The data has been analyzed, the right people have been consulted and the diagnosis is in. Faulkner County is one of the healthiest counties in Arkansas, but the community and state still struggle with some major health threats.
"Your county is one of the healthiest counties in Arkansas," said Joe Bates, deputy state health officer and chief science officer of the Arkansas Department of Health. "Unfortunately Arkansas is one of the least healthiest states, so you’re best among the worse."
The State of Health Luncheon March 28 gave Bates and Conway Regional Health System President and CEO Jim Lambert the opportunity to address the county’s health.
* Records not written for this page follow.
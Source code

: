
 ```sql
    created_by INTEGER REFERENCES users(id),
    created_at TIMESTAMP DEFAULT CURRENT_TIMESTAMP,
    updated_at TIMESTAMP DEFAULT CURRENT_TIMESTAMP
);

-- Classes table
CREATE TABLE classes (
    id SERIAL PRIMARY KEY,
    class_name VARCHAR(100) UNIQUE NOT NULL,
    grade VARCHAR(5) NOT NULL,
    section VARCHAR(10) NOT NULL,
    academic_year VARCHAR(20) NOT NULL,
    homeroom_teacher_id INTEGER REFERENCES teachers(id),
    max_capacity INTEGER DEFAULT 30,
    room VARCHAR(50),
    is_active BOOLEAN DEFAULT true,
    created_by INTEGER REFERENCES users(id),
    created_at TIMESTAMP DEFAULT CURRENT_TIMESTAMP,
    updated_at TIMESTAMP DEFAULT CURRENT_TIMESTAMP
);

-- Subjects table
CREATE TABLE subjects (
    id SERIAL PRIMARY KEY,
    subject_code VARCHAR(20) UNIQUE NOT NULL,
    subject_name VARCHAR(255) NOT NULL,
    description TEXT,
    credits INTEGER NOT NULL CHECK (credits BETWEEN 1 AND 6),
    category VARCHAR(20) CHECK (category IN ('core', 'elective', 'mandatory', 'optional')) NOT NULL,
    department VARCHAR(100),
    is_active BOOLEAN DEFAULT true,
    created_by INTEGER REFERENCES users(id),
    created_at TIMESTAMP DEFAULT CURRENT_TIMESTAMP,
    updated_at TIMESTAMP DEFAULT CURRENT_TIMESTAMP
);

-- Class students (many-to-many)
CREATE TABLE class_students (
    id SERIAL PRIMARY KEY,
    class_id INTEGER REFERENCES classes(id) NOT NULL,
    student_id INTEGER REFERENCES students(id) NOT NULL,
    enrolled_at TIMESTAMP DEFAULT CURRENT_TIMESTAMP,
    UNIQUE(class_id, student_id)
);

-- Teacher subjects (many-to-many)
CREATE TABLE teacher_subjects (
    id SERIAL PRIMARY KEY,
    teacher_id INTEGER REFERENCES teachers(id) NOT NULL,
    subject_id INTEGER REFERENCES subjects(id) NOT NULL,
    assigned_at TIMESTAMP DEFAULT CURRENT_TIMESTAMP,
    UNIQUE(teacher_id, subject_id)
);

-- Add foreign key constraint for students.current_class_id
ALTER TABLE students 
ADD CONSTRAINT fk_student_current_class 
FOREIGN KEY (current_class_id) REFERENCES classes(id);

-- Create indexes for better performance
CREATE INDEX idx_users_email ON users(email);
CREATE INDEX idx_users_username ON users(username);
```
The luncheon was presented by the Conway Regional Women’s Council and sponsored by the Arkansas Department of Health.
Statistically, Arkansas’ counties along the Mississippi River and in the southern part of the state fair worse on the health assessment.
Faulkner County, on the other hand, is one of the top counties in the state for good health.
"We do stand out as exceptional in a lot of areas," Lambert said.
Conway Regional Health System has worked on identifying the health needs in the community as well as assessing how they can make an impact in those areas.
Three areas of major concern Conway Regional is focusing on are obesity, wellness and the physician and clinical workforce.
Thirty-three percent of Faulkner County is obese, according to the Conway Regional Report to the Community, compared to 32 percent of Arkansans and a 26 percent national average.
Conway Regional has planned Kids Run Arkansas, an annual event aimed at reducing childhood obesity and increasing physical activity.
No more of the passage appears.